──────── INPUT DATA ────────

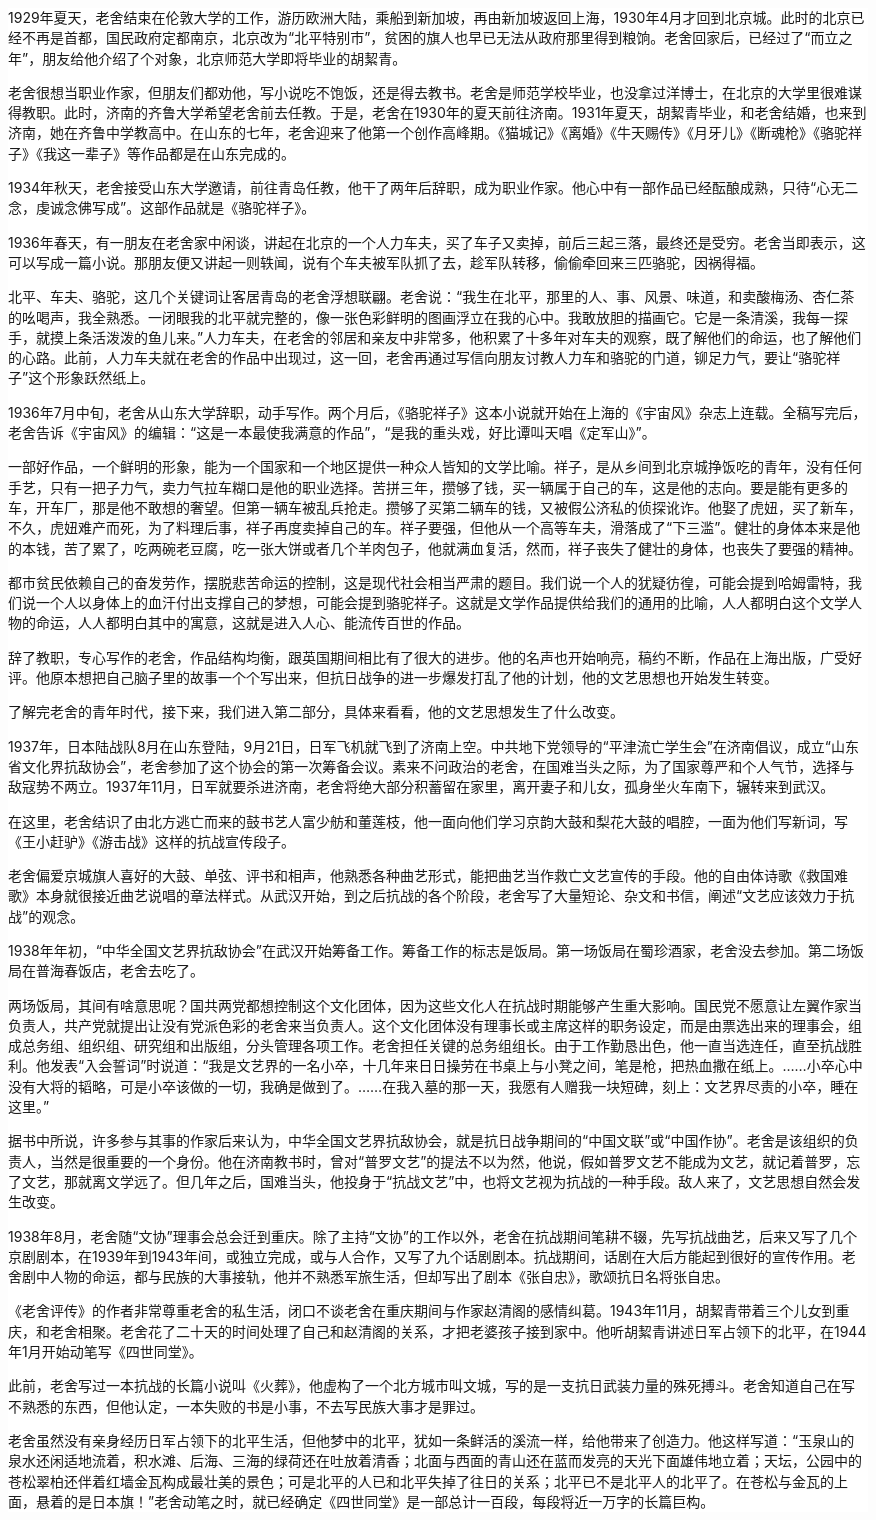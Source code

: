 1929年夏天，老舍结束在伦敦大学的工作，游历欧洲大陆，乘船到新加坡，再由新加坡返回上海，1930年4月才回到北京城。此时的北京已经不再是首都，国民政府定都南京，北京改为“北平特别市”，贫困的旗人也早已无法从政府那里得到粮饷。老舍回家后，已经过了“而立之年”，朋友给他介绍了个对象，北京师范大学即将毕业的胡絜青。

老舍很想当职业作家，但朋友们都劝他，写小说吃不饱饭，还是得去教书。老舍是师范学校毕业，也没拿过洋博士，在北京的大学里很难谋得教职。此时，济南的齐鲁大学希望老舍前去任教。于是，老舍在1930年的夏天前往济南。1931年夏天，胡絜青毕业，和老舍结婚，也来到济南，她在齐鲁中学教高中。在山东的七年，老舍迎来了他第一个创作高峰期。《猫城记》《离婚》《牛天赐传》《月牙儿》《断魂枪》《骆驼祥子》《我这一辈子》等作品都是在山东完成的。

1934年秋天，老舍接受山东大学邀请，前往青岛任教，他干了两年后辞职，成为职业作家。他心中有一部作品已经酝酿成熟，只待“心无二念，虔诚念佛写成”。这部作品就是《骆驼祥子》。

1936年春天，有一朋友在老舍家中闲谈，讲起在北京的一个人力车夫，买了车子又卖掉，前后三起三落，最终还是受穷。老舍当即表示，这可以写成一篇小说。那朋友便又讲起一则轶闻，说有个车夫被军队抓了去，趁军队转移，偷偷牵回来三匹骆驼，因祸得福。

北平、车夫、骆驼，这几个关键词让客居青岛的老舍浮想联翩。老舍说：“我生在北平，那里的人、事、风景、味道，和卖酸梅汤、杏仁茶的吆喝声，我全熟悉。一闭眼我的北平就完整的，像一张色彩鲜明的图画浮立在我的心中。我敢放胆的描画它。它是一条清溪，我每一探手，就摸上条活泼泼的鱼儿来。”人力车夫，在老舍的邻居和亲友中非常多，他积累了十多年对车夫的观察，既了解他们的命运，也了解他们的心路。此前，人力车夫就在老舍的作品中出现过，这一回，老舍再通过写信向朋友讨教人力车和骆驼的门道，铆足力气，要让“骆驼祥子”这个形象跃然纸上。

1936年7月中旬，老舍从山东大学辞职，动手写作。两个月后，《骆驼祥子》这本小说就开始在上海的《宇宙风》杂志上连载。全稿写完后，老舍告诉《宇宙风》的编辑：“这是一本最使我满意的作品”，“是我的重头戏，好比谭叫天唱《定军山》”。

一部好作品，一个鲜明的形象，能为一个国家和一个地区提供一种众人皆知的文学比喻。祥子，是从乡间到北京城挣饭吃的青年，没有任何手艺，只有一把子力气，卖力气拉车糊口是他的职业选择。苦拼三年，攒够了钱，买一辆属于自己的车，这是他的志向。要是能有更多的车，开车厂，那是他不敢想的奢望。但第一辆车被乱兵抢走。攒够了买第二辆车的钱，又被假公济私的侦探讹诈。他娶了虎妞，买了新车，不久，虎妞难产而死，为了料理后事，祥子再度卖掉自己的车。祥子要强，但他从一个高等车夫，滑落成了“下三滥”。健壮的身体本来是他的本钱，苦了累了，吃两碗老豆腐，吃一张大饼或者几个羊肉包子，他就满血复活，然而，祥子丧失了健壮的身体，也丧失了要强的精神。

都市贫民依赖自己的奋发劳作，摆脱悲苦命运的控制，这是现代社会相当严肃的题目。我们说一个人的犹疑彷徨，可能会提到哈姆雷特，我们说一个人以身体上的血汗付出支撑自己的梦想，可能会提到骆驼祥子。这就是文学作品提供给我们的通用的比喻，人人都明白这个文学人物的命运，人人都明白其中的寓意，这就是进入人心、能流传百世的作品。

辞了教职，专心写作的老舍，作品结构均衡，跟英国期间相比有了很大的进步。他的名声也开始响亮，稿约不断，作品在上海出版，广受好评。他原本想把自己脑子里的故事一个个写出来，但抗日战争的进一步爆发打乱了他的计划，他的文艺思想也开始发生转变。



了解完老舍的青年时代，接下来，我们进入第二部分，具体来看看，他的文艺思想发生了什么改变。

1937年，日本陆战队8月在山东登陆，9月21日，日军飞机就飞到了济南上空。中共地下党领导的“平津流亡学生会”在济南倡议，成立“山东省文化界抗敌协会”，老舍参加了这个协会的第一次筹备会议。素来不问政治的老舍，在国难当头之际，为了国家尊严和个人气节，选择与敌寇势不两立。1937年11月，日军就要杀进济南，老舍将绝大部分积蓄留在家里，离开妻子和儿女，孤身坐火车南下，辗转来到武汉。

在这里，老舍结识了由北方逃亡而来的鼓书艺人富少舫和董莲枝，他一面向他们学习京韵大鼓和梨花大鼓的唱腔，一面为他们写新词，写《王小赶驴》《游击战》这样的抗战宣传段子。

老舍偏爱京城旗人喜好的大鼓、单弦、评书和相声，他熟悉各种曲艺形式，能把曲艺当作救亡文艺宣传的手段。他的自由体诗歌《救国难歌》本身就很接近曲艺说唱的章法样式。从武汉开始，到之后抗战的各个阶段，老舍写了大量短论、杂文和书信，阐述“文艺应该效力于抗战”的观念。

1938年年初，“中华全国文艺界抗敌协会”在武汉开始筹备工作。筹备工作的标志是饭局。第一场饭局在蜀珍酒家，老舍没去参加。第二场饭局在普海春饭店，老舍去吃了。

两场饭局，其间有啥意思呢？国共两党都想控制这个文化团体，因为这些文化人在抗战时期能够产生重大影响。国民党不愿意让左翼作家当负责人，共产党就提出让没有党派色彩的老舍来当负责人。这个文化团体没有理事长或主席这样的职务设定，而是由票选出来的理事会，组成总务组、组织组、研究组和出版组，分头管理各项工作。老舍担任关键的总务组组长。由于工作勤恳出色，他一直当选连任，直至抗战胜利。他发表“入会誓词”时说道：“我是文艺界的一名小卒，十几年来日日操劳在书桌上与小凳之间，笔是枪，把热血撒在纸上。……小卒心中没有大将的韬略，可是小卒该做的一切，我确是做到了。……在我入墓的那一天，我愿有人赠我一块短碑，刻上：文艺界尽责的小卒，睡在这里。”

据书中所说，许多参与其事的作家后来认为，中华全国文艺界抗敌协会，就是抗日战争期间的“中国文联”或“中国作协”。老舍是该组织的负责人，当然是很重要的一个身份。他在济南教书时，曾对“普罗文艺”的提法不以为然，他说，假如普罗文艺不能成为文艺，就记着普罗，忘了文艺，那就离文学远了。但几年之后，国难当头，他投身于“抗战文艺”中，也将文艺视为抗战的一种手段。敌人来了，文艺思想自然会发生改变。

1938年8月，老舍随“文协”理事会总会迁到重庆。除了主持“文协”的工作以外，老舍在抗战期间笔耕不辍，先写抗战曲艺，后来又写了几个京剧剧本，在1939年到1943年间，或独立完成，或与人合作，又写了九个话剧剧本。抗战期间，话剧在大后方能起到很好的宣传作用。老舍剧中人物的命运，都与民族的大事接轨，他并不熟悉军旅生活，但却写出了剧本《张自忠》，歌颂抗日名将张自忠。

《老舍评传》的作者非常尊重老舍的私生活，闭口不谈老舍在重庆期间与作家赵清阁的感情纠葛。1943年11月，胡絜青带着三个儿女到重庆，和老舍相聚。老舍花了二十天的时间处理了自己和赵清阁的关系，才把老婆孩子接到家中。他听胡絜青讲述日军占领下的北平，在1944年1月开始动笔写《四世同堂》。

此前，老舍写过一本抗战的长篇小说叫《火葬》，他虚构了一个北方城市叫文城，写的是一支抗日武装力量的殊死搏斗。老舍知道自己在写不熟悉的东西，但他认定，一本失败的书是小事，不去写民族大事才是罪过。

老舍虽然没有亲身经历日军占领下的北平生活，但他梦中的北平，犹如一条鲜活的溪流一样，给他带来了创造力。他这样写道：“玉泉山的泉水还闲适地流着，积水滩、后海、三海的绿荷还在吐放着清香；北面与西面的青山还在蓝而发亮的天光下面雄伟地立着；天坛，公园中的苍松翠柏还伴着红墙金瓦构成最壮美的景色；可是北平的人已和北平失掉了往日的关系；北平已不是北平人的北平了。在苍松与金瓦的上面，悬着的是日本旗！”老舍动笔之时，就已经确定《四世同堂》是一部总计一百段，每段将近一万字的长篇巨构。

────────

■ WORK TASK:
Run a filter over the data above and keep each line that contains the word "四世同堂".

■ RESPONSE:
《老舍评传》的作者非常尊重老舍的私生活，闭口不谈老舍在重庆期间与作家赵清阁的感情纠葛。1943年11月，胡絜青带着三个儿女到重庆，和老舍相聚。老舍花了二十天的时间处理了自己和赵清阁的关系，才把老婆孩子接到家中。他听胡絜青讲述日军占领下的北平，在1944年1月开始动笔写《四世同堂》。
老舍虽然没有亲身经历日军占领下的北平生活，但他梦中的北平，犹如一条鲜活的溪流一样，给他带来了创造力。他这样写道：“玉泉山的泉水还闲适地流着，积水滩、后海、三海的绿荷还在吐放着清香；北面与西面的青山还在蓝而发亮的天光下面雄伟地立着；天坛，公园中的苍松翠柏还伴着红墙金瓦构成最壮美的景色；可是北平的人已和北平失掉了往日的关系；北平已不是北平人的北平了。在苍松与金瓦的上面，悬着的是日本旗！”老舍动笔之时，就已经确定《四世同堂》是一部总计一百段，每段将近一万字的长篇巨构。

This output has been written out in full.